【開幕レビュー】「青空は、太陽の反対側にある:原美術館/原六郎コレクション」(第1期)群馬・原美術館ARCで、9月3日まで

群馬県渋川市の「原美術館 ARC」で3月24日に開幕した「青空は、太陽の反対側にある:原美術館/原六郎コレクション」のプレスツアーに参加しました。

原美術館ARCは、現代美術の専門館である原美術館(東京・品川、 1979-2021)と、別館ハラ ミュージアム アーク(群馬・渋川、1988年開館)が、 2021年4月に集約された美術館です。伊香保グリーン牧場に隣接する自然に恵まれた広大な敷地に建てられています。設計は、昨年末に亡くなられた磯崎新で、現代美術を展示する三つのギャラリーは、ピラミッド型の屋根から自然光が降り注いでいました。
まずは坪内雅美学芸部長のご案内で、原美術館が集めた1950年代以降の世界の現代アートから鑑賞しました。本展のキーワードは「 青空は、太陽の反対側にある 」です。輝く太陽の周りは少し白っぽく、太陽から離れるにつれて青さが増していきます。思い描く理想の青い空は太陽の反対側にあることから、自身の理想を求めて当時の流行りや多数派に流されずに、誰も見たことがないオリジナリティーを追求してきた国内外のアーティストの作品が集まりました。

最初のギャラリーAは「希望を保つ」がテーマです。やなぎみわの《案内嬢の部屋1F》は2枚組の写真。ショーウインドーに閉じ込められたり、エスカレーターに押し込められるように横たわったりする案内嬢たちは、社会からこうあるべきだと強制される女性の生きづらさなどを表しています。
これと反対に、女性がこうなりたいという姿を描いた作品もありますので、対比してみると興味深いのではないでしょうか。

奈良美智の《Fountain of Life》は2004年に品川にあった原美術館の個展で展示された作品です。その時は子供たちが目から涙を流す噴水だったそうですが、今は流していません。涙を流していないと、悲しいだけではなく、心穏やかな表情にも見えたりと、人によって見方が変わってきます。

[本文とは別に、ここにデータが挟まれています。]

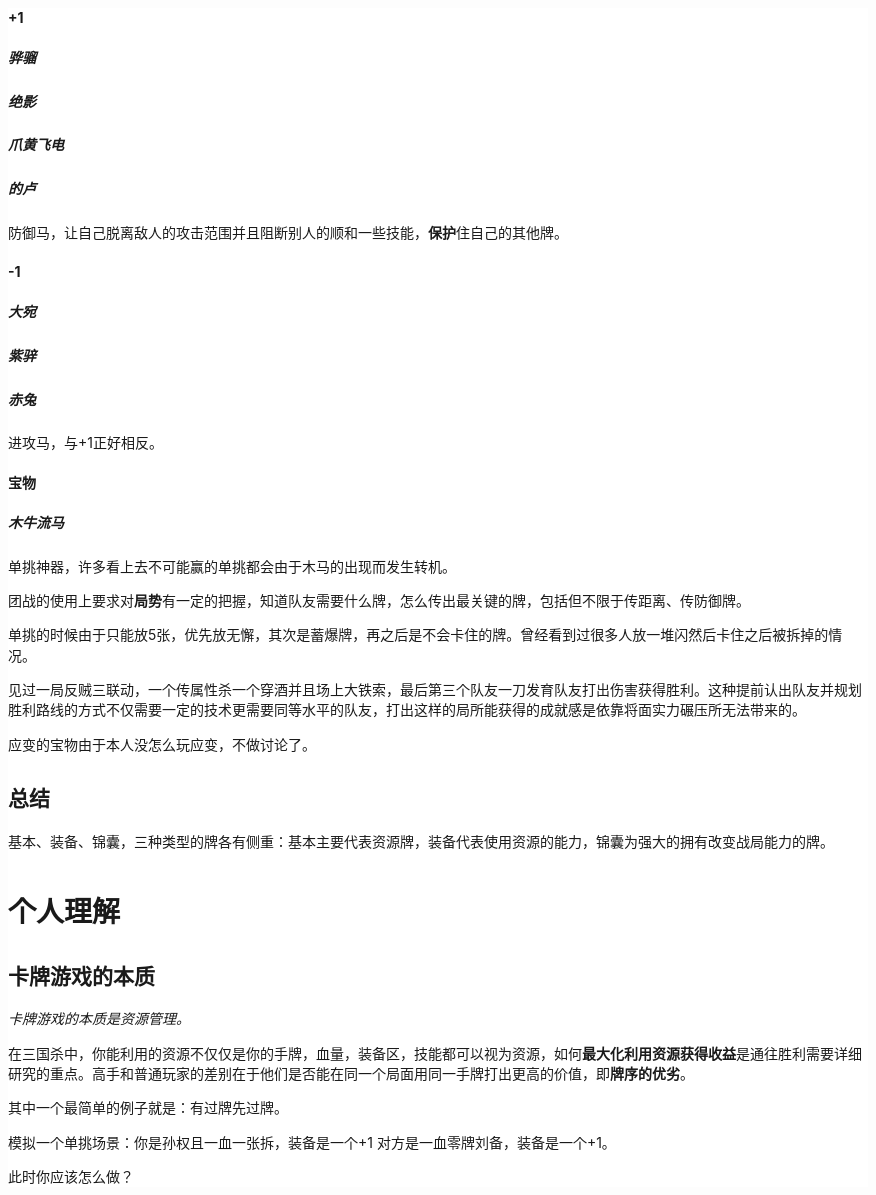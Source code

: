 #### +1

##### 骅骝

##### 绝影

##### 爪黄飞电

##### 的卢

防御马，让自己脱离敌人的攻击范围并且阻断别人的顺和一些技能，**保护**住自己的其他牌。

#### -1

##### 大宛

##### 紫骍

##### 赤兔

进攻马，与+1正好相反。

#### 宝物

##### 木牛流马

单挑神器，许多看上去不可能赢的单挑都会由于木马的出现而发生转机。

团战的使用上要求对**局势**有一定的把握，知道队友需要什么牌，怎么传出最关键的牌，包括但不限于传距离、传防御牌。

单挑的时候由于只能放5张，优先放无懈，其次是蓄爆牌，再之后是不会卡住的牌。曾经看到过很多人放一堆闪然后卡住之后被拆掉的情况。

见过一局反贼三联动，一个传属性杀一个穿酒并且场上大铁索，最后第三个队友一刀发育队友打出伤害获得胜利。这种提前认出队友并规划胜利路线的方式不仅需要一定的技术更需要同等水平的队友，打出这样的局所能获得的成就感是依靠将面实力碾压所无法带来的。

应变的宝物由于本人没怎么玩应变，不做讨论了。

## 总结

基本、装备、锦囊，三种类型的牌各有侧重：基本主要代表资源牌，装备代表使用资源的能力，锦囊为强大的拥有改变战局能力的牌。

# 个人理解

## 卡牌游戏的本质

*卡牌游戏的本质是资源管理。*

在三国杀中，你能利用的资源不仅仅是你的手牌，血量，装备区，技能都可以视为资源，如何**最大化利用资源获得收益**是通往胜利需要详细研究的重点。高手和普通玩家的差别在于他们是否能在同一个局面用同一手牌打出更高的价值，即**牌序的优劣**。

其中一个最简单的例子就是：有过牌先过牌。

模拟一个单挑场景：你是孙权且一血一张拆，装备是一个+1 对方是一血零牌刘备，装备是一个+1。

此时你应该怎么做？
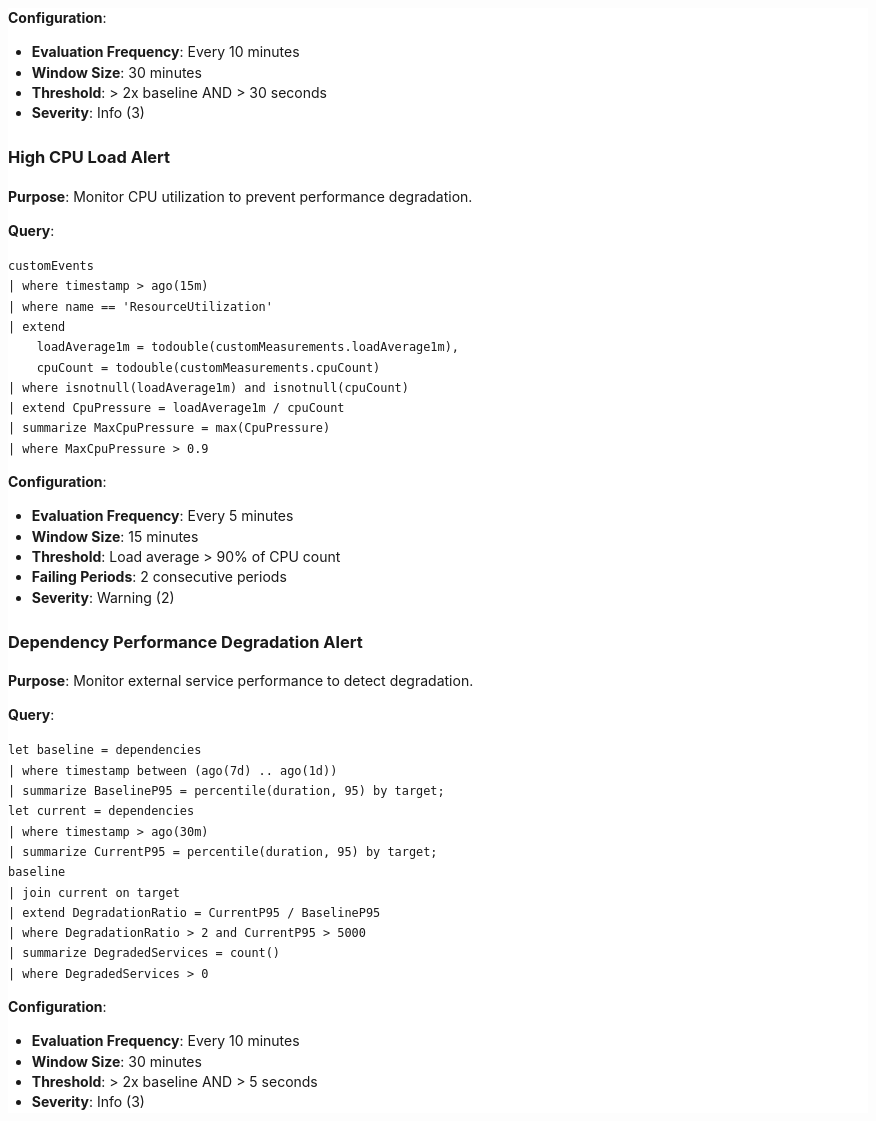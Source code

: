 **Configuration**:
- **Evaluation Frequency**: Every 10 minutes
- **Window Size**: 30 minutes
- **Threshold**: > 2x baseline AND > 30 seconds
- **Severity**: Info (3)

### High CPU Load Alert

**Purpose**: Monitor CPU utilization to prevent performance degradation.

**Query**:
```kusto
customEvents
| where timestamp > ago(15m)
| where name == 'ResourceUtilization'
| extend 
    loadAverage1m = todouble(customMeasurements.loadAverage1m),
    cpuCount = todouble(customMeasurements.cpuCount)
| where isnotnull(loadAverage1m) and isnotnull(cpuCount)
| extend CpuPressure = loadAverage1m / cpuCount
| summarize MaxCpuPressure = max(CpuPressure)
| where MaxCpuPressure > 0.9
```

**Configuration**:
- **Evaluation Frequency**: Every 5 minutes
- **Window Size**: 15 minutes
- **Threshold**: Load average > 90% of CPU count
- **Failing Periods**: 2 consecutive periods
- **Severity**: Warning (2)

### Dependency Performance Degradation Alert

**Purpose**: Monitor external service performance to detect degradation.

**Query**:
```kusto
let baseline = dependencies
| where timestamp between (ago(7d) .. ago(1d))
| summarize BaselineP95 = percentile(duration, 95) by target;
let current = dependencies
| where timestamp > ago(30m)
| summarize CurrentP95 = percentile(duration, 95) by target;
baseline
| join current on target
| extend DegradationRatio = CurrentP95 / BaselineP95
| where DegradationRatio > 2 and CurrentP95 > 5000
| summarize DegradedServices = count()
| where DegradedServices > 0
```

**Configuration**:
- **Evaluation Frequency**: Every 10 minutes
- **Window Size**: 30 minutes
- **Threshold**: > 2x baseline AND > 5 seconds
- **Severity**: Info (3)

ギャラリーBのテーマは「行動」。ありふれた商品やマリリン・モンローの写真を基にした作品の印象が強いアンディ・ウォーホルですが、本展では自らが撮影した写真4枚を、ミシンで縫った「縫合シリーズ」が7点飾られています。ウォーホル自身が撮影したものが分かるのは興味深いですね。「ポップでクールなウォーホルらしくない、記憶を縫いつけておきたいという感情が晩年に表れたのでしょうか」と坪内学芸部長は想像します。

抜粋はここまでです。